◆ Exercise details:
From the first line to the last, write out the material verbatim.

◆ Available records:
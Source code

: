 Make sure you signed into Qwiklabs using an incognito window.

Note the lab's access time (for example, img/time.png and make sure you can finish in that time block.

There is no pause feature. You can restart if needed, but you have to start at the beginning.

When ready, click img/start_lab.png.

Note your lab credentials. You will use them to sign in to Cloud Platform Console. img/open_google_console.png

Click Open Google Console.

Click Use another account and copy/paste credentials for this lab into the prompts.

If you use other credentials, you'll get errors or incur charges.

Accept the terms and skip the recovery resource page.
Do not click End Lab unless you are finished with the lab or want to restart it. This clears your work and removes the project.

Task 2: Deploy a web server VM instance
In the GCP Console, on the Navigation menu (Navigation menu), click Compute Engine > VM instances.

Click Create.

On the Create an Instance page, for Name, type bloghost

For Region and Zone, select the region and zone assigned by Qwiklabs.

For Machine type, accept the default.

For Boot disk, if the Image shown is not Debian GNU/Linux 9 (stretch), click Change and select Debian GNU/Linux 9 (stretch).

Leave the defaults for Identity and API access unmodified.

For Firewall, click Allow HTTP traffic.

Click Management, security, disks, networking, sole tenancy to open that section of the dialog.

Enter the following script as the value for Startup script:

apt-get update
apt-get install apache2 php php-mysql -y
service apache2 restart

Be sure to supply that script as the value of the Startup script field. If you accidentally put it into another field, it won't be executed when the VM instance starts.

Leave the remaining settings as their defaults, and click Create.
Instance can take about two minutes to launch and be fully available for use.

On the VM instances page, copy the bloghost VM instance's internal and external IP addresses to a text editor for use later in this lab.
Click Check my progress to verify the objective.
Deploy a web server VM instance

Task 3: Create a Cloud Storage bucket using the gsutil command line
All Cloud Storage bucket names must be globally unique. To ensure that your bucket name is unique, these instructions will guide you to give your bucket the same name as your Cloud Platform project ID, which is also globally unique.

◆ Written response:
Source code

: Make sure you signed into Qwiklabs using an incognito window.

Note the lab's access time (for example, img/time.png and make sure you can finish in that time block.

There is no pause feature. You can restart if needed, but you have to start at the beginning.

When ready, click img/start_lab.png.

Note your lab credentials. You will use them to sign in to Cloud Platform Console. img/open_google_console.png

Click Open Google Console.

Click Use another account and copy/paste credentials for this lab into the prompts.

If you use other credentials, you'll get errors or incur charges.

Accept the terms and skip the recovery resource page.
Do not click End Lab unless you are finished with the lab or want to restart it. This clears your work and removes the project.

Task 2: Deploy a web server VM instance
In the GCP Console, on the Navigation menu (Navigation menu), click Compute Engine > VM instances.

Click Create.

On the Create an Instance page, for Name, type bloghost

For Region and Zone, select the region and zone assigned by Qwiklabs.

For Machine type, accept the default.

For Boot disk, if the Image shown is not Debian GNU/Linux 9 (stretch), click Change and select Debian GNU/Linux 9 (stretch).

Leave the defaults for Identity and API access unmodified.

For Firewall, click Allow HTTP traffic.

Click Management, security, disks, networking, sole tenancy to open that section of the dialog.

Enter the following script as the value for Startup script:

apt-get update
apt-get install apache2 php php-mysql -y
service apache2 restart

Be sure to supply that script as the value of the Startup script field. If you accidentally put it into another field, it won't be executed when the VM instance starts.

Leave the remaining settings as their defaults, and click Create.
Instance can take about two minutes to launch and be fully available for use.

On the VM instances page, copy the bloghost VM instance's internal and external IP addresses to a text editor for use later in this lab.
Click Check my progress to verify the objective.
Deploy a web server VM instance

Task 3: Create a Cloud Storage bucket using the gsutil command line
All Cloud Storage bucket names must be globally unique. To ensure that your bucket name is unique, these instructions will guide you to give your bucket the same name as your Cloud Platform project ID, which is also globally unique.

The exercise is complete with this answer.